━━ Record set ━━
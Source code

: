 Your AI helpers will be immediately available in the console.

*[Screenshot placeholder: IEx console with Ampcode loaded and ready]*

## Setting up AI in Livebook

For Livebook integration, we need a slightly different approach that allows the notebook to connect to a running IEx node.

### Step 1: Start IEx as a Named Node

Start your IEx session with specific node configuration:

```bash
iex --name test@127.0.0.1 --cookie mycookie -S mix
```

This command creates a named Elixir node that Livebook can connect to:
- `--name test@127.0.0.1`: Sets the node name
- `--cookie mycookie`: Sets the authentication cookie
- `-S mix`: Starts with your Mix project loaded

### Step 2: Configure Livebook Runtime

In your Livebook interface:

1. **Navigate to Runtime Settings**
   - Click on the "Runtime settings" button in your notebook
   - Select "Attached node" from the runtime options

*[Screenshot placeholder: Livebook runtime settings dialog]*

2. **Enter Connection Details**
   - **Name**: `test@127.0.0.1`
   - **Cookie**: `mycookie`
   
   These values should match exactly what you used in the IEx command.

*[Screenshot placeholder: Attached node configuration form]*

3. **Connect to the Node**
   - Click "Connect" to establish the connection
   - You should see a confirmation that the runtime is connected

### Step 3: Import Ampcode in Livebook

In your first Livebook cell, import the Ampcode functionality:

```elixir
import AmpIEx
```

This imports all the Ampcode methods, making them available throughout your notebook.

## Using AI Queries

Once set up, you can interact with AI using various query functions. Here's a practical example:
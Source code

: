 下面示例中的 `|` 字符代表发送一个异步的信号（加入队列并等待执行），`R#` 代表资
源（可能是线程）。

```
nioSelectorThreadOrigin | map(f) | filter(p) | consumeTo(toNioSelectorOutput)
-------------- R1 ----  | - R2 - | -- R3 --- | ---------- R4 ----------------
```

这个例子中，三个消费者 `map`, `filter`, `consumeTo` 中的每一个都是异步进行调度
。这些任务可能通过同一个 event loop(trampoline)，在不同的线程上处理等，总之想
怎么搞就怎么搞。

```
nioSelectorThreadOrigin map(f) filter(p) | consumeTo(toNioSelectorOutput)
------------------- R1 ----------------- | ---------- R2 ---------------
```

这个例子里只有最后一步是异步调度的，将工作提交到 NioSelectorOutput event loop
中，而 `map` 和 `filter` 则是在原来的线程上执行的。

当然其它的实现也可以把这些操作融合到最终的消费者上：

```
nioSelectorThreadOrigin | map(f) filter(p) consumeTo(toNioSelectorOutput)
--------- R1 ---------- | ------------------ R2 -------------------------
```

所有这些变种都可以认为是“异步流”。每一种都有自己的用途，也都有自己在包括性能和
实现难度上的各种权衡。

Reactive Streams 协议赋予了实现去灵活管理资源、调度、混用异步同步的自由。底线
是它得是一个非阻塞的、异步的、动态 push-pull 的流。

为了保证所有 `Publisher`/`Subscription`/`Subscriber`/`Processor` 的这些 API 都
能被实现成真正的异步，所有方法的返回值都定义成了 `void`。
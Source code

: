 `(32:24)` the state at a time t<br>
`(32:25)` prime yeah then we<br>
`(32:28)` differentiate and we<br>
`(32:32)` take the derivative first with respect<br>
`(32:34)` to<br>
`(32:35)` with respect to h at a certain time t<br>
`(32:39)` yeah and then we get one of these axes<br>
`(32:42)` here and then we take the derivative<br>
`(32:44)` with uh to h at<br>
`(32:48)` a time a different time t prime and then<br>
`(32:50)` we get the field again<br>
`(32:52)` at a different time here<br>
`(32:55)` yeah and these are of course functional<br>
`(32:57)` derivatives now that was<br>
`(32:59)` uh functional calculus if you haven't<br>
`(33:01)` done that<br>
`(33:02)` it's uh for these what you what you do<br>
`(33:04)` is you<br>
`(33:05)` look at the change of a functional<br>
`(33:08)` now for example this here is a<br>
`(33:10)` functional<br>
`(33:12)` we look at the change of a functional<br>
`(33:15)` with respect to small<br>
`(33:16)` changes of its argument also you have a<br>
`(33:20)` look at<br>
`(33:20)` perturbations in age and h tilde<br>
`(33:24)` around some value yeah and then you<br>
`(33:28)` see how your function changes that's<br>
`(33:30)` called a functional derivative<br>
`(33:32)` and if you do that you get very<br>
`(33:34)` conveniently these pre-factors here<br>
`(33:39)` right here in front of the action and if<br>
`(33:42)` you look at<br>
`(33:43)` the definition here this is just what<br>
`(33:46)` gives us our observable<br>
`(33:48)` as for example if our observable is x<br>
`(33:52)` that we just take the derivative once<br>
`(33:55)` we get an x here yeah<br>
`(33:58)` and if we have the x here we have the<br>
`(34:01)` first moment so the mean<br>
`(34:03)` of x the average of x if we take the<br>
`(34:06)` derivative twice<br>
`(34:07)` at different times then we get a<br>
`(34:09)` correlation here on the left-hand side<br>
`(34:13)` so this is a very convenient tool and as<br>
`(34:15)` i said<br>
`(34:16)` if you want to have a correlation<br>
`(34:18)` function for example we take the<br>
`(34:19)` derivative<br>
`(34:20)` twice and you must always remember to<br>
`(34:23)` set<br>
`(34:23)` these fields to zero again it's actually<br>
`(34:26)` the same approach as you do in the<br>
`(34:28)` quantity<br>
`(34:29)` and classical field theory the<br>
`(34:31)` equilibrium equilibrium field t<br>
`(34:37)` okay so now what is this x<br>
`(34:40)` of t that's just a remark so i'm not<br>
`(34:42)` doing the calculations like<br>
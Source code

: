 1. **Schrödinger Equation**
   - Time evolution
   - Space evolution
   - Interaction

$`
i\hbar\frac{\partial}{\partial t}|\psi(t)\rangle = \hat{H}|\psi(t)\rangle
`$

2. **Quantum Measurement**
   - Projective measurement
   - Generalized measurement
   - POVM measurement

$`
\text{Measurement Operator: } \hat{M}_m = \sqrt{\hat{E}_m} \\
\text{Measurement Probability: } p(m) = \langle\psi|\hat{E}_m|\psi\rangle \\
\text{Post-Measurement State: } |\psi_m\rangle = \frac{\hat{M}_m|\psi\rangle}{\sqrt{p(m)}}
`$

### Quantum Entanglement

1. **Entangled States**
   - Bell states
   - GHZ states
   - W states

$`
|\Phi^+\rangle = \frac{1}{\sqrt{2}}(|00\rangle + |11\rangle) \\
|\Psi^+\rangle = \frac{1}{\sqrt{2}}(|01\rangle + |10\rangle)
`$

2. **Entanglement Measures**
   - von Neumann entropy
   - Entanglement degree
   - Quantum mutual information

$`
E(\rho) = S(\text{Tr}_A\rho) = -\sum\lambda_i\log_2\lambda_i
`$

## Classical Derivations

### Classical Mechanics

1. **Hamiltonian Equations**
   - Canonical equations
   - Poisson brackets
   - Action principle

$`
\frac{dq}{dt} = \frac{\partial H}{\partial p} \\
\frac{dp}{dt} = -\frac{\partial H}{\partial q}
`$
━━━
■ Work instruction
Each entry should be written out again exactly, with no word left out.

■ Exercise response
Source code

: Your AI helpers will be immediately available in the console.

*[Screenshot placeholder: IEx console with Ampcode loaded and ready]*

## Setting up AI in Livebook

For Livebook integration, we need a slightly different approach that allows the notebook to connect to a running IEx node.

### Step 1: Start IEx as a Named Node

Start your IEx session with specific node configuration:

```bash
iex --name test@127.0.0.1 --cookie mycookie -S mix
```

This command creates a named Elixir node that Livebook can connect to:
- `--name test@127.0.0.1`: Sets the node name
- `--cookie mycookie`: Sets the authentication cookie
- `-S mix`: Starts with your Mix project loaded

### Step 2: Configure Livebook Runtime

In your Livebook interface:

1. **Navigate to Runtime Settings**
   - Click on the "Runtime settings" button in your notebook
   - Select "Attached node" from the runtime options

*[Screenshot placeholder: Livebook runtime settings dialog]*

2. **Enter Connection Details**
   - **Name**: `test@127.0.0.1`
   - **Cookie**: `mycookie`
   
   These values should match exactly what you used in the IEx command.

*[Screenshot placeholder: Attached node configuration form]*

3. **Connect to the Node**
   - Click "Connect" to establish the connection
   - You should see a confirmation that the runtime is connected

### Step 3: Import Ampcode in Livebook

In your first Livebook cell, import the Ampcode functionality:

```elixir
import AmpIEx
```

This imports all the Ampcode methods, making them available throughout your notebook.

## Using AI Queries

Once set up, you can interact with AI using various query functions. Here's a practical example:
Source code

: 下面示例中的 `|` 字符代表发送一个异步的信号（加入队列并等待执行），`R#` 代表资
源（可能是线程）。

```
nioSelectorThreadOrigin | map(f) | filter(p) | consumeTo(toNioSelectorOutput)
-------------- R1 ----  | - R2 - | -- R3 --- | ---------- R4 ----------------
```

这个例子中，三个消费者 `map`, `filter`, `consumeTo` 中的每一个都是异步进行调度
。这些任务可能通过同一个 event loop(trampoline)，在不同的线程上处理等，总之想
怎么搞就怎么搞。

```
nioSelectorThreadOrigin map(f) filter(p) | consumeTo(toNioSelectorOutput)
------------------- R1 ----------------- | ---------- R2 ---------------
```

这个例子里只有最后一步是异步调度的，将工作提交到 NioSelectorOutput event loop
中，而 `map` 和 `filter` 则是在原来的线程上执行的。

当然其它的实现也可以把这些操作融合到最终的消费者上：

```
nioSelectorThreadOrigin | map(f) filter(p) consumeTo(toNioSelectorOutput)
--------- R1 ---------- | ------------------ R2 -------------------------
```

所有这些变种都可以认为是“异步流”。每一种都有自己的用途，也都有自己在包括性能和
实现难度上的各种权衡。

Reactive Streams 协议赋予了实现去灵活管理资源、调度、混用异步同步的自由。底线
是它得是一个非阻塞的、异步的、动态 push-pull 的流。

为了保证所有 `Publisher`/`Subscription`/`Subscriber`/`Processor` 的这些 API 都
能被实现成真正的异步，所有方法的返回值都定义成了 `void`。
Source code

: `(32:24)` the state at a time t<br>
`(32:25)` prime yeah then we<br>
`(32:28)` differentiate and we<br>
`(32:32)` take the derivative first with respect<br>
`(32:34)` to<br>
`(32:35)` with respect to h at a certain time t<br>
`(32:39)` yeah and then we get one of these axes<br>
`(32:42)` here and then we take the derivative<br>
`(32:44)` with uh to h at<br>
`(32:48)` a time a different time t prime and then<br>
`(32:50)` we get the field again<br>
`(32:52)` at a different time here<br>
`(32:55)` yeah and these are of course functional<br>
`(32:57)` derivatives now that was<br>
`(32:59)` uh functional calculus if you haven't<br>
`(33:01)` done that<br>
`(33:02)` it's uh for these what you what you do<br>
`(33:04)` is you<br>
`(33:05)` look at the change of a functional<br>
`(33:08)` now for example this here is a<br>
`(33:10)` functional<br>
`(33:12)` we look at the change of a functional<br>
`(33:15)` with respect to small<br>
`(33:16)` changes of its argument also you have a<br>
`(33:20)` look at<br>
`(33:20)` perturbations in age and h tilde<br>
`(33:24)` around some value yeah and then you<br>
`(33:28)` see how your function changes that's<br>
`(33:30)` called a functional derivative<br>
`(33:32)` and if you do that you get very<br>
`(33:34)` conveniently these pre-factors here<br>
`(33:39)` right here in front of the action and if<br>
`(33:42)` you look at<br>
`(33:43)` the definition here this is just what<br>
`(33:46)` gives us our observable<br>
`(33:48)` as for example if our observable is x<br>
`(33:52)` that we just take the derivative once<br>
`(33:55)` we get an x here yeah<br>
`(33:58)` and if we have the x here we have the<br>
`(34:01)` first moment so the mean<br>
`(34:03)` of x the average of x if we take the<br>
`(34:06)` derivative twice<br>
`(34:07)` at different times then we get a<br>
`(34:09)` correlation here on the left-hand side<br>
`(34:13)` so this is a very convenient tool and as<br>
`(34:15)` i said<br>
`(34:16)` if you want to have a correlation<br>
`(34:18)` function for example we take the<br>
`(34:19)` derivative<br>
`(34:20)` twice and you must always remember to<br>
`(34:23)` set<br>
`(34:23)` these fields to zero again it's actually<br>
`(34:26)` the same approach as you do in the<br>
`(34:28)` quantity<br>
`(34:29)` and classical field theory the<br>
`(34:31)` equilibrium equilibrium field t<br>
`(34:37)` okay so now what is this x<br>
`(34:40)` of t that's just a remark so i'm not<br>
`(34:42)` doing the calculations like<br>
Source code

: 1. **Schrödinger Equation**
   - Time evolution
   - Space evolution
   - Interaction

$`
i\hbar\frac{\partial}{\partial t}|\psi(t)\rangle = \hat{H}|\psi(t)\rangle
`$

2. **Quantum Measurement**
   - Projective measurement
   - Generalized measurement
   - POVM measurement

$`
\text{Measurement Operator: } \hat{M}_m = \sqrt{\hat{E}_m} \\
\text{Measurement Probability: } p(m) = \langle\psi|\hat{E}_m|\psi\rangle \\
\text{Post-Measurement State: } |\psi_m\rangle = \frac{\hat{M}_m|\psi\rangle}{\sqrt{p(m)}}
`$

### Quantum Entanglement

1. **Entangled States**
   - Bell states
   - GHZ states
   - W states

$`
|\Phi^+\rangle = \frac{1}{\sqrt{2}}(|00\rangle + |11\rangle) \\
|\Psi^+\rangle = \frac{1}{\sqrt{2}}(|01\rangle + |10\rangle)
`$

2. **Entanglement Measures**
   - von Neumann entropy
   - Entanglement degree
   - Quantum mutual information

$`
E(\rho) = S(\text{Tr}_A\rho) = -\sum\lambda_i\log_2\lambda_i
`$

## Classical Derivations

### Classical Mechanics

1. **Hamiltonian Equations**
   - Canonical equations
   - Poisson brackets
   - Action principle

$`
\frac{dq}{dt} = \frac{\partial H}{\partial p} \\
\frac{dp}{dt} = -\frac{\partial H}{\partial q}
`$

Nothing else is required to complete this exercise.